## What is needed
Beginning at the line that contains "- Basic knowledge", write out each remaining line of the entries below exactly as it stands.

[Saved data entries]
========================================================================

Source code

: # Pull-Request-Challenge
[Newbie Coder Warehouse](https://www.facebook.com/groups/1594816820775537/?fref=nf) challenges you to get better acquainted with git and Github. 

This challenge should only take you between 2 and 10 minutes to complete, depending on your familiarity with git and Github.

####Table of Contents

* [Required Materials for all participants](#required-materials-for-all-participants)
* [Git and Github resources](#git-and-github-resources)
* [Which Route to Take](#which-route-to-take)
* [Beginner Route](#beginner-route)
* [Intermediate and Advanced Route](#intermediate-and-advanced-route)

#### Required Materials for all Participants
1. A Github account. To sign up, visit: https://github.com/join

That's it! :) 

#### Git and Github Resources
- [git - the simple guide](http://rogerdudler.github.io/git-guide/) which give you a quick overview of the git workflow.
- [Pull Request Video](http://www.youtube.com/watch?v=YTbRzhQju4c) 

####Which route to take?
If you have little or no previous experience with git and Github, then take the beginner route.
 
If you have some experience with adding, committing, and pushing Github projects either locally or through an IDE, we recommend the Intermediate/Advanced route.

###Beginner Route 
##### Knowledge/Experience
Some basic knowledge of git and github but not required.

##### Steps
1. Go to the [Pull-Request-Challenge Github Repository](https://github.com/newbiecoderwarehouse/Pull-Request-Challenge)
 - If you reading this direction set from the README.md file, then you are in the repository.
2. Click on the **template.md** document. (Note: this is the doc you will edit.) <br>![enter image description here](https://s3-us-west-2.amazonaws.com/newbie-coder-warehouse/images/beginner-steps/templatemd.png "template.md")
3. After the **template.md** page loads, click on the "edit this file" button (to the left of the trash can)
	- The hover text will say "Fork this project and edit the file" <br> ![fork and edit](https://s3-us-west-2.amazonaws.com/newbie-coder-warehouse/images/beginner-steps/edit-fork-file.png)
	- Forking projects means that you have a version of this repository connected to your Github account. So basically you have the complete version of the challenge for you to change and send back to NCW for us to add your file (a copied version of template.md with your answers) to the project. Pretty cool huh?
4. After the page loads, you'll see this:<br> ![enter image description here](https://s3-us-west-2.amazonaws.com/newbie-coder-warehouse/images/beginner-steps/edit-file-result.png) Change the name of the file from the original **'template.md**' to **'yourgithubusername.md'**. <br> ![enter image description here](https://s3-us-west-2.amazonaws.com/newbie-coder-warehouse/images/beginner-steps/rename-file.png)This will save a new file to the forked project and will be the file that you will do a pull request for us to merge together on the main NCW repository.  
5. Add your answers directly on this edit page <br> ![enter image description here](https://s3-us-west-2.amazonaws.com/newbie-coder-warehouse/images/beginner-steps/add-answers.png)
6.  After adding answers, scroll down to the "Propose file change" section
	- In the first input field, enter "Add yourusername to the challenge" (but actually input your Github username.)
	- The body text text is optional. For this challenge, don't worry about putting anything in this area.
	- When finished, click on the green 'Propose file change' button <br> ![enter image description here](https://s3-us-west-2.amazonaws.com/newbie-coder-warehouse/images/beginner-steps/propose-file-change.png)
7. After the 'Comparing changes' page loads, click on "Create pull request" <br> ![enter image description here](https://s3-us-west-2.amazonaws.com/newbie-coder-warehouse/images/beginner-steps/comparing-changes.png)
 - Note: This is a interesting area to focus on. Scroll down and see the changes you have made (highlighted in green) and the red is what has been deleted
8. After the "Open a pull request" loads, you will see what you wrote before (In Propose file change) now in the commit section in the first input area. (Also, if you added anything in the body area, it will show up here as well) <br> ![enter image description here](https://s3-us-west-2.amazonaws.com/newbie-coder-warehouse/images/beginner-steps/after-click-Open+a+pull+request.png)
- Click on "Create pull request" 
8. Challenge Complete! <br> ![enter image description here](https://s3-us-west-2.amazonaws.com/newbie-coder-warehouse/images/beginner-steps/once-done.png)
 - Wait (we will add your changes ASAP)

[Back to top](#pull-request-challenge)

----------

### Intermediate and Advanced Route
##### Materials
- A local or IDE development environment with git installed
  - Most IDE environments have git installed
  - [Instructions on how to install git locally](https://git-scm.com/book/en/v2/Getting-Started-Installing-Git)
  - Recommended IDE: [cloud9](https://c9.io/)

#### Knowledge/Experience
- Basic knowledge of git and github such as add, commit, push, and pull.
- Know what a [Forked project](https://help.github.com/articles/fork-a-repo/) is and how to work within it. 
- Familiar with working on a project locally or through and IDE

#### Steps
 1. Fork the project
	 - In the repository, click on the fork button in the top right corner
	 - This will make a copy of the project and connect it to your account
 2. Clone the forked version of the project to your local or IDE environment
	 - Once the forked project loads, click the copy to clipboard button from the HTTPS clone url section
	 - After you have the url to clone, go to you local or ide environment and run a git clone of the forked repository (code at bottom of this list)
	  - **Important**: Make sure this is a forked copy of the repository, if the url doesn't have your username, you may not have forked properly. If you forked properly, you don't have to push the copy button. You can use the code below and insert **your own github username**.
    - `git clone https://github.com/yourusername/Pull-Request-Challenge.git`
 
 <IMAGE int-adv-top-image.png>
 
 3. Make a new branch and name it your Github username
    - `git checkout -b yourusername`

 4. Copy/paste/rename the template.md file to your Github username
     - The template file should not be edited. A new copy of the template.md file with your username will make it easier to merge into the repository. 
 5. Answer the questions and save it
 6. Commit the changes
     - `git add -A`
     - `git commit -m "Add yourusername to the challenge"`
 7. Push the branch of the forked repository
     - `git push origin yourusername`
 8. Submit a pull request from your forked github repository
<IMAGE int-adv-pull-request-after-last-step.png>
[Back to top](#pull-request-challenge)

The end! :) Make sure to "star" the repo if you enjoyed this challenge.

========================================================================

## Reply to the exercise
- Basic knowledge of git and github such as add, commit, push, and pull.
- Know what a [Forked project](https://help.github.com/articles/fork-a-repo/) is and how to work within it. 
- Familiar with working on a project locally or through and IDE

#### Steps
 1. Fork the project
	 - In the repository, click on the fork button in the top right corner
	 - This will make a copy of the project and connect it to your account
 2. Clone the forked version of the project to your local or IDE environment
	 - Once the forked project loads, click the copy to clipboard button from the HTTPS clone url section
	 - After you have the url to clone, go to you local or ide environment and run a git clone of the forked repository (code at bottom of this list)
	  - **Important**: Make sure this is a forked copy of the repository, if the url doesn't have your username, you may not have forked properly. If you forked properly, you don't have to push the copy button. You can use the code below and insert **your own github username**.
    - `git clone https://github.com/yourusername/Pull-Request-Challenge.git`
 
 <IMAGE int-adv-top-image.png>
 
 3. Make a new branch and name it your Github username
    - `git checkout -b yourusername`

 4. Copy/paste/rename the template.md file to your Github username
     - The template file should not be edited. A new copy of the template.md file with your username will make it easier to merge into the repository. 
 5. Answer the questions and save it
 6. Commit the changes
     - `git add -A`
     - `git commit -m "Add yourusername to the challenge"`
 7. Push the branch of the forked repository
     - `git push origin yourusername`
 8. Submit a pull request from your forked github repository
<IMAGE int-adv-pull-request-after-last-step.png>
[Back to top](#pull-request-challenge)

The end! :) Make sure to "star" the repo if you enjoyed this challenge.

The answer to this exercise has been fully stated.